### The data ###

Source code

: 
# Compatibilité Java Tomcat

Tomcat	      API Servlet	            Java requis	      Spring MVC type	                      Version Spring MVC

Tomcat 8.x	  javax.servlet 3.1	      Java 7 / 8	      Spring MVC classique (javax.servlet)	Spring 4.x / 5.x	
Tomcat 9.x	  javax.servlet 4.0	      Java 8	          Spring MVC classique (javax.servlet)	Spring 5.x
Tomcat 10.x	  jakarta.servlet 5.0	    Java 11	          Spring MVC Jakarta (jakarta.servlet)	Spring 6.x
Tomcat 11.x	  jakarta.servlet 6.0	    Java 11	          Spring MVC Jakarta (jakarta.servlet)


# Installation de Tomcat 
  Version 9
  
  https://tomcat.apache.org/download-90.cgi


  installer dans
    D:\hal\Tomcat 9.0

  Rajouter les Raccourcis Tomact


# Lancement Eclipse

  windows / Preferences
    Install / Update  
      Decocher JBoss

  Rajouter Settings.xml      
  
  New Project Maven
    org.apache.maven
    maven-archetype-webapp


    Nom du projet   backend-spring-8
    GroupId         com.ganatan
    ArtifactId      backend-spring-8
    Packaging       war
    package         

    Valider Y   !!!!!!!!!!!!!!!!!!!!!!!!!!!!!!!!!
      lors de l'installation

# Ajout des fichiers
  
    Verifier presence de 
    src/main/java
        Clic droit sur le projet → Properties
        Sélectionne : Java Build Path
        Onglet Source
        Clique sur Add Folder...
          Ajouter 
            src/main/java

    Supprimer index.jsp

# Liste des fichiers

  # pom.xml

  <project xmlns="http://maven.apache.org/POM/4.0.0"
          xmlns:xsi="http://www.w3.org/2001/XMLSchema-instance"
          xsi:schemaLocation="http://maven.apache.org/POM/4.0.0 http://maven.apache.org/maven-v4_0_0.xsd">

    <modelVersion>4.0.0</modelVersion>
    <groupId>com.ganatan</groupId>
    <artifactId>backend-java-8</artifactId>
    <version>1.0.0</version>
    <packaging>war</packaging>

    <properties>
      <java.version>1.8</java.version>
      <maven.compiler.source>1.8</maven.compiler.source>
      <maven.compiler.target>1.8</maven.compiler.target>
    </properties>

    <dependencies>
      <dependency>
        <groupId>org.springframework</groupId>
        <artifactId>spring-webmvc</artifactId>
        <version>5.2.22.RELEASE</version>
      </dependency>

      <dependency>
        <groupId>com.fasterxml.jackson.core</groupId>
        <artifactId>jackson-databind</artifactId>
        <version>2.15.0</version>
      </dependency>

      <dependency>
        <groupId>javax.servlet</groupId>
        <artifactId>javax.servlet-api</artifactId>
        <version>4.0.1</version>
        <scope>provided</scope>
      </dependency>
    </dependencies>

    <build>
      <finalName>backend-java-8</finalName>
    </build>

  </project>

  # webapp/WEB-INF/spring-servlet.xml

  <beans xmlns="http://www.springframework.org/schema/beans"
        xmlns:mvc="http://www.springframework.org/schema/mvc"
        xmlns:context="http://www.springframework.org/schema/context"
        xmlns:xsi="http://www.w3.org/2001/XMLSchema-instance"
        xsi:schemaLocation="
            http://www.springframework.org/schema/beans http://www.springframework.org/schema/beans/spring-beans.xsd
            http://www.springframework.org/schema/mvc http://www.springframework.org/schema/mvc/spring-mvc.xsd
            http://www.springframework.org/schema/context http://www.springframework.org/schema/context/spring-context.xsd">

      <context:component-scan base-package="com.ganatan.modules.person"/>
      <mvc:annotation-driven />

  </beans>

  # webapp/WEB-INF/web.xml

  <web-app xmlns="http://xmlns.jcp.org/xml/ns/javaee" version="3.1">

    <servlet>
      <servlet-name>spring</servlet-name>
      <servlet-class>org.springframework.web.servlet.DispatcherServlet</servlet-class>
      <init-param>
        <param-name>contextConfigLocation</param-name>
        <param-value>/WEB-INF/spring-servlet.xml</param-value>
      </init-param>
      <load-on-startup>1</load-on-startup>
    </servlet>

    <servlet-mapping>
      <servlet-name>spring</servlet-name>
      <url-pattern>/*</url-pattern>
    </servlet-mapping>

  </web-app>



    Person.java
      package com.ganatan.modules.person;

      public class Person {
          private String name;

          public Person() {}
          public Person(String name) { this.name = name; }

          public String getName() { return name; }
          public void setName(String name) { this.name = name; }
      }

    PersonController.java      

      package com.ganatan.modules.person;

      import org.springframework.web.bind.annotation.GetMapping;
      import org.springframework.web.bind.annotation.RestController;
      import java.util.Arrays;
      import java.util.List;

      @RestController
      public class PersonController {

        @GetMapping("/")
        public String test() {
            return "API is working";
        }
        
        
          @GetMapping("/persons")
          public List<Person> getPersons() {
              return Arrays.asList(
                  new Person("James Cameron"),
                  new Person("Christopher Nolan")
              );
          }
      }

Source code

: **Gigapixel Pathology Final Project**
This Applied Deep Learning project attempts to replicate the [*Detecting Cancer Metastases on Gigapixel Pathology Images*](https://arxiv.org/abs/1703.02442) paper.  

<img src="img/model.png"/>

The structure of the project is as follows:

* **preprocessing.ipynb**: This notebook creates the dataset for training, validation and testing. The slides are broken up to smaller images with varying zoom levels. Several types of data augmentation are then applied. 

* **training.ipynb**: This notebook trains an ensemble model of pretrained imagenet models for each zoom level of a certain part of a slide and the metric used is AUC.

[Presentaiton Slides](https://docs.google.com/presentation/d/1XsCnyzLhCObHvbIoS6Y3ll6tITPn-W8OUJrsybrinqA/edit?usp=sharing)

###

## Task
Each line from the start of the records through the line holding "</properties>" must be returned exactly; nothing else belongs in the answer.

## Result for this task
Source code

: 
# Compatibilité Java Tomcat

Tomcat	      API Servlet	            Java requis	      Spring MVC type	                      Version Spring MVC

Tomcat 8.x	  javax.servlet 3.1	      Java 7 / 8	      Spring MVC classique (javax.servlet)	Spring 4.x / 5.x	
Tomcat 9.x	  javax.servlet 4.0	      Java 8	          Spring MVC classique (javax.servlet)	Spring 5.x
Tomcat 10.x	  jakarta.servlet 5.0	    Java 11	          Spring MVC Jakarta (jakarta.servlet)	Spring 6.x
Tomcat 11.x	  jakarta.servlet 6.0	    Java 11	          Spring MVC Jakarta (jakarta.servlet)


# Installation de Tomcat 
  Version 9
  
  https://tomcat.apache.org/download-90.cgi


  installer dans
    D:\hal\Tomcat 9.0

  Rajouter les Raccourcis Tomact


# Lancement Eclipse

  windows / Preferences
    Install / Update  
      Decocher JBoss

  Rajouter Settings.xml      
  
  New Project Maven
    org.apache.maven
    maven-archetype-webapp


    Nom du projet   backend-spring-8
    GroupId         com.ganatan
    ArtifactId      backend-spring-8
    Packaging       war
    package         

    Valider Y   !!!!!!!!!!!!!!!!!!!!!!!!!!!!!!!!!
      lors de l'installation

# Ajout des fichiers
  
    Verifier presence de 
    src/main/java
        Clic droit sur le projet → Properties
        Sélectionne : Java Build Path
        Onglet Source
        Clique sur Add Folder...
          Ajouter 
            src/main/java

    Supprimer index.jsp

# Liste des fichiers

  # pom.xml

  <project xmlns="http://maven.apache.org/POM/4.0.0"
          xmlns:xsi="http://www.w3.org/2001/XMLSchema-instance"
          xsi:schemaLocation="http://maven.apache.org/POM/4.0.0 http://maven.apache.org/maven-v4_0_0.xsd">

    <modelVersion>4.0.0</modelVersion>
    <groupId>com.ganatan</groupId>
    <artifactId>backend-java-8</artifactId>
    <version>1.0.0</version>
    <packaging>war</packaging>

    <properties>
      <java.version>1.8</java.version>
      <maven.compiler.source>1.8</maven.compiler.source>
      <maven.compiler.target>1.8</maven.compiler.target>
    </properties>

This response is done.